> [DATA FOR ANALYSIS]
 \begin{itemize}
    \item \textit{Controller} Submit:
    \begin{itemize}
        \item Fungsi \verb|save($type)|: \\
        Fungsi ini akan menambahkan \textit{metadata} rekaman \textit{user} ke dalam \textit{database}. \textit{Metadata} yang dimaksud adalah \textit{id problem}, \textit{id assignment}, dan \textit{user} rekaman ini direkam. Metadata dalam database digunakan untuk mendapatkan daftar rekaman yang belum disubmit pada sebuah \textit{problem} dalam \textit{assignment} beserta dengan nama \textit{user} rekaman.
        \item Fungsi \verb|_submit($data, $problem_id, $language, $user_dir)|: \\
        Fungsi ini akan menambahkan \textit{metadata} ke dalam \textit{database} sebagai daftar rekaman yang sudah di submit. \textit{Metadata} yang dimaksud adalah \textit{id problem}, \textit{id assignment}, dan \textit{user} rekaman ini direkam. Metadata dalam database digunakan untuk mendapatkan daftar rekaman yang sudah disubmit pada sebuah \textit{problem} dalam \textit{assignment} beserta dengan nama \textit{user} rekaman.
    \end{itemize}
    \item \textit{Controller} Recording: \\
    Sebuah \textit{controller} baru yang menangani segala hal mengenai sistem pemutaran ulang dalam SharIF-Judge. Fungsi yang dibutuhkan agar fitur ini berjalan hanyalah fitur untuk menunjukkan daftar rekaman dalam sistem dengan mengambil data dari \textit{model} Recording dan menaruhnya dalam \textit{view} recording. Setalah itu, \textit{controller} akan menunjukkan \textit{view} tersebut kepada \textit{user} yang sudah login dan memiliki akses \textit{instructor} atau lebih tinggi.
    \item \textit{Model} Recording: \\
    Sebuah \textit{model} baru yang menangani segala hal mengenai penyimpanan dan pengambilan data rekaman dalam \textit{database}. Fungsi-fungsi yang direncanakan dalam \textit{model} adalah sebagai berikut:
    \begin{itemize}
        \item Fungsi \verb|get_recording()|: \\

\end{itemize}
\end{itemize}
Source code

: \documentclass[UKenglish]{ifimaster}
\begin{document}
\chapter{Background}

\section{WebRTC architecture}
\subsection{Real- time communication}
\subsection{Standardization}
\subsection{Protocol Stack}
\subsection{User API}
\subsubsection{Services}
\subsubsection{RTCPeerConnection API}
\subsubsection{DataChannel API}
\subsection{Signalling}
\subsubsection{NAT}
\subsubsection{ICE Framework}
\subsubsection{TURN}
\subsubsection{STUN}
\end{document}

> [ACTIVITY] Find "begin" in the data above. Report each line where it appears.

> [YOUR RESPONSE]
 \begin{itemize}
    \begin{itemize}
    \begin{itemize}
\begin{document}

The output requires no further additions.